====== MATERIAL TO PROCESS ======

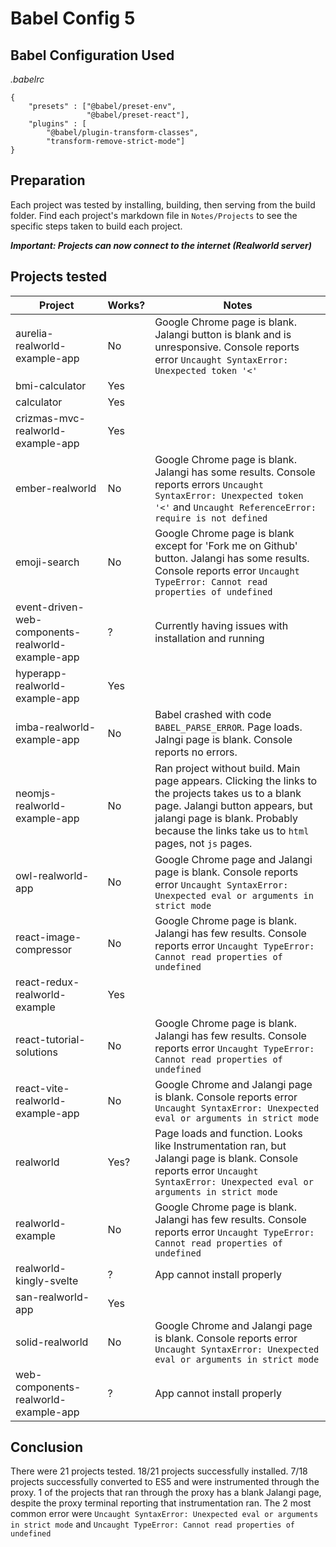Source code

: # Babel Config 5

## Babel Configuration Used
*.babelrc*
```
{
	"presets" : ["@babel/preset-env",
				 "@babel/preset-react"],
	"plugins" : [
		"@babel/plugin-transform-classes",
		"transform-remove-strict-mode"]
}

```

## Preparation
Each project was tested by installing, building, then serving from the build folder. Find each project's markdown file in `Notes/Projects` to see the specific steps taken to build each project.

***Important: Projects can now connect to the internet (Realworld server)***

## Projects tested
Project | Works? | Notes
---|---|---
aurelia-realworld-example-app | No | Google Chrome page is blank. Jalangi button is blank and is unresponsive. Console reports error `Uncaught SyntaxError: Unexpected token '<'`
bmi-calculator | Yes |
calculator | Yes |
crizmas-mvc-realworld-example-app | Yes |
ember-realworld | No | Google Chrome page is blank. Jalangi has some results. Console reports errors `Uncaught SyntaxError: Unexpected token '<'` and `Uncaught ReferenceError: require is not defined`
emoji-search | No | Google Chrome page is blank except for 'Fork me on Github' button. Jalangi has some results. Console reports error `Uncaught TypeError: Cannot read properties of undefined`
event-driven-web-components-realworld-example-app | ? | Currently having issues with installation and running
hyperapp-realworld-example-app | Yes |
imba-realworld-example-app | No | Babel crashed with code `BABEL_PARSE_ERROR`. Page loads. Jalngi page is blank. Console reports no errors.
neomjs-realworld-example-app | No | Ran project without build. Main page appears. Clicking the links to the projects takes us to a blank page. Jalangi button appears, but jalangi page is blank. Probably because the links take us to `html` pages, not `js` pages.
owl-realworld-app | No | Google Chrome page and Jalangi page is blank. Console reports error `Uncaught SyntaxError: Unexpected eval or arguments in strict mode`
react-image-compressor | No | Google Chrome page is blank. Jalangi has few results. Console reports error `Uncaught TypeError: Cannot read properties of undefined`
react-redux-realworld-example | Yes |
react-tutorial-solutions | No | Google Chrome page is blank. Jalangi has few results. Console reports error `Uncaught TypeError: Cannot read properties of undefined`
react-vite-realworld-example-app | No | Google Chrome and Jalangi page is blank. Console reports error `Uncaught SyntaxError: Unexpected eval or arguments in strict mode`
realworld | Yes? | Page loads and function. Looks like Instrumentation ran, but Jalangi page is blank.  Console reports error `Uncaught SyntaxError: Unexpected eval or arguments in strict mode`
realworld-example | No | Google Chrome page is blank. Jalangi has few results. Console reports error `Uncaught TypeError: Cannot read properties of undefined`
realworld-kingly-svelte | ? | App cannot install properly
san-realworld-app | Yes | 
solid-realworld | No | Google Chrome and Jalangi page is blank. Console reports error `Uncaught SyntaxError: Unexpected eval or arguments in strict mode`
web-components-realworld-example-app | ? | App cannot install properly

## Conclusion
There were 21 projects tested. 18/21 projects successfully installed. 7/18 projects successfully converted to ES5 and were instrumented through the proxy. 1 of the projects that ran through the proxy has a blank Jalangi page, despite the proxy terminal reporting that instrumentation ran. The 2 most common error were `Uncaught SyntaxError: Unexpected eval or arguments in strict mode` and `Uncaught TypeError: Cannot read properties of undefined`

======
====== MATERIAL TO PROCESS ======

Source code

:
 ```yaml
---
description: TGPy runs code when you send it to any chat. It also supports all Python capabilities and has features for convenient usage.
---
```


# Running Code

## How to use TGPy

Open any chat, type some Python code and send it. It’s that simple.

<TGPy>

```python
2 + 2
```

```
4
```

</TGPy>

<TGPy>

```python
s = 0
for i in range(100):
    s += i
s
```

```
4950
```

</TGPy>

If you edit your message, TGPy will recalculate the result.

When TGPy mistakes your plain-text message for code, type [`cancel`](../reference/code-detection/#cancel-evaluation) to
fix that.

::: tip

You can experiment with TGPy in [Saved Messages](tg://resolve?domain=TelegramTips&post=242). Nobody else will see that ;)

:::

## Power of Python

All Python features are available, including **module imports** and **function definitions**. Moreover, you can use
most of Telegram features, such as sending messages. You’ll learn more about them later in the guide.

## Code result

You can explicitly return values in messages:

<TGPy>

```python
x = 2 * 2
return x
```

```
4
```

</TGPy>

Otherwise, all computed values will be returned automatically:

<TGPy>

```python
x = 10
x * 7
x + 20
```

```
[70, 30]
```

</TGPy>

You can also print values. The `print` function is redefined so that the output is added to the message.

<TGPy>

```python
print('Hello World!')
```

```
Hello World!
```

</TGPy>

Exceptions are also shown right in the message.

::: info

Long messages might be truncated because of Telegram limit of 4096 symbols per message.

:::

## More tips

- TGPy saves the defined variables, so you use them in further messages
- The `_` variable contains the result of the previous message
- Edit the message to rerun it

======
====== MATERIAL TO PROCESS ======

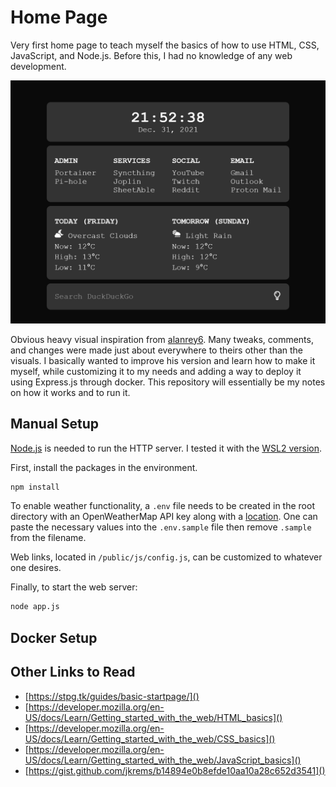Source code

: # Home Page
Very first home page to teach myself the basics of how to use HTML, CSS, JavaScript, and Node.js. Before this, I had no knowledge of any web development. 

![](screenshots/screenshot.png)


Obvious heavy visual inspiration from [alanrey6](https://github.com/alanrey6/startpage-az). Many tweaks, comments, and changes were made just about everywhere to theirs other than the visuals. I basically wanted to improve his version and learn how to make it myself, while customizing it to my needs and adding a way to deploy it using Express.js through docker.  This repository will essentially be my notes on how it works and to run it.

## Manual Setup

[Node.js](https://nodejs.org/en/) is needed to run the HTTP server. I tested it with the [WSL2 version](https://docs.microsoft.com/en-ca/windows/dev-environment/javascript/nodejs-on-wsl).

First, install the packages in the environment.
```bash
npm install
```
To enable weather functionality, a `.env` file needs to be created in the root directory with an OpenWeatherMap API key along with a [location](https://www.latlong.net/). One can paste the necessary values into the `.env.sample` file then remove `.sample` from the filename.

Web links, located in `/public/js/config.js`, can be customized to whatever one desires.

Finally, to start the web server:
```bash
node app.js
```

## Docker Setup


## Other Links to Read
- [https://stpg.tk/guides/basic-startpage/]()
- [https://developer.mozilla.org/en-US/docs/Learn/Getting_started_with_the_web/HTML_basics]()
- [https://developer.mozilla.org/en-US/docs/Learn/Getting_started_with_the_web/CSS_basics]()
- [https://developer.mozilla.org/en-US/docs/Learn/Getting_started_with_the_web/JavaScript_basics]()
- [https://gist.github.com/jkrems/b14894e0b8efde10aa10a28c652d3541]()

======

= ACTIVITY =
Go through the preceding material and copy each line that has the word "some".

= RESULT FOR THIS TASK =
ember-realworld | No | Google Chrome page is blank. Jalangi has some results. Console reports errors `Uncaught SyntaxError: Unexpected token '<'` and `Uncaught ReferenceError: require is not defined`
emoji-search | No | Google Chrome page is blank except for 'Fork me on Github' button. Jalangi has some results. Console reports error `Uncaught TypeError: Cannot read properties of undefined`
Open any chat, type some Python code and send it. It’s that simple.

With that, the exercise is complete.